Bond Issues and Solvency

Commission’s Questions to BC Ferries:

Since Series 04–1 Bond issue was a $250 million public offering and Series 04–2 was the $710 million private bond offering being held in abeyance unless default of the credit facility occurs, and Series 04-4 is a $250 million public offering, the following questions occur:

  1. Is there a Series 04–3 document? If so, please outline its contents.BC Ferries’ Response
    The Series 04-3 is a Supplemental indenture that creates and issues under the Indenture a series of bonds to be pledged to counterparties to Swap Agreements. The purpose is to support BC Ferries derivatives in the provision of our fuel, interest and foreign exchange hedging programs.
  2. The Series 04–4 $250 million bond will be used to pay off the outstanding $200 million credit facility debt (Tranche C). Does this mean that the Series 04–2 $710 million bond written to protect against default on the credit facility is no longer a valid document? Or does it remain in effect to cover default on Tranches A & B remaining in the credit facility after payoff of Tranche C?BC Ferries’ Response
    The Series 04-2 $710 million bond remains a valid document, and is in effect to cover default on Tranches A & B remaining in the credit facility.

Solvency Question:

Pro Forma Interest coverage on page 44 of the Final Long Form Prospectus: As at June 30/04, interest on long term debt stood at $31 million and earnings before deductions of interest and income taxes stood at $50 million. This means earnings after interest deductions would be in $29 million. Is the stated 1.6 times interest payments ($31m/$50m) a standard valuation of solvency in the business world? If so, how does BCFSI relate to other public transportation systems in this regard? Please comment on the ratio and whether the net income used in the ratio is as reported or whether adjustments are made for depreciation etc.

BC Ferries’ Response:

The pro forma interest coverage ratio calculation is a disclosure requirement of Canadian securities laws. The law includes specific instructions on how to calculate the pro forma interest coverage ratio.

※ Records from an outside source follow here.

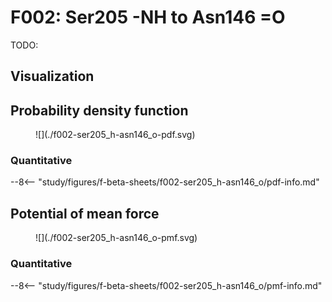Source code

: # F002: Ser205 -NH to Asn146 =O

TODO:

## Visualization

<div id="reduced-view" class="mol-container"></div>
<script>
document.addEventListener('DOMContentLoaded', (event) => {
    const viewer = molstar.Viewer.create('reduced-view', {
        layoutIsExpanded: false,
        layoutShowControls: false,
        layoutShowRemoteState: false,
        layoutShowSequence: true,
        layoutShowLog: false,
        layoutShowLeftPanel: false,
        viewportShowExpand: true,
        viewportShowSelectionMode: true,
        viewportShowAnimation: false,
        pdbProvider: 'rcsb',
    }).then(viewer => {
        // viewer.loadStructureFromUrl("/analysis/005-rogfp-glh-md/data/traj/frame_106403.pdb", "pdb");
        viewer.loadSnapshotFromUrl("/misc/002-molstar-states/reduced-example.molj", "molj");
    });
});
</script>

## Probability density function

<figure markdown>
![](./f002-ser205_h-asn146_o-pdf.svg)
</figure>

### Quantitative

--8<-- "study/figures/f-beta-sheets/f002-ser205_h-asn146_o/pdf-info.md"

## Potential of mean force

<figure markdown>
![](./f002-ser205_h-asn146_o-pmf.svg)
</figure>

### Quantitative

--8<-- "study/figures/f-beta-sheets/f002-ser205_h-asn146_o/pmf-info.md"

The calculation allows a reader to judge the company’s ability to meet future debt service requirements.

Any company filing a prospectus within Canadian jurisdiction is required to disclose a pro forma interest coverage ratio. Companies that are not filing a prospectus therefore, do not disclose this information. Since many companies do not file a prospectus, it would be very difficult to compare BCFSI to other companies, including other public transportation systems.

The pro forma earnings coverage ratio is calculated on a twelve month period. It is calculated by dividing the consolidated net income before interest and income taxes for the relevant period by interest expense determined in accordance with Canadian generally accepted accounting principles after giving effect to the distribution and any retirement of obligations plus the amount of interest that as been capitalized during the period.

Question concerning Pledge Bond:

The $710M Second Supplemental Indenture was put in place so that the banks are assured interest and principal repayment on the credit facility. Is it the case that the credit facility amount has been doubled by this second bond series document? If so, does the doubling reflect concerns about the financial stability of the company on the part of the banks?

BC Ferries’ Response:

The Second Supplemental Indenture is a pledge bond and are typically issued to a creditor pursuant to a pledge which secures fluctuating amounts. Series 04-2 secures revolving credit lines which have a fluctuating principal amount and a fluctuating interest rate. Section 2.9 of the Master Trust Indenture, which governs all pledge bonds, provides that a pledge bond secures only the amount of the underlying obligation for which it is pledged as security.

The pledge bond remains adequate to secure the credit lines that exist.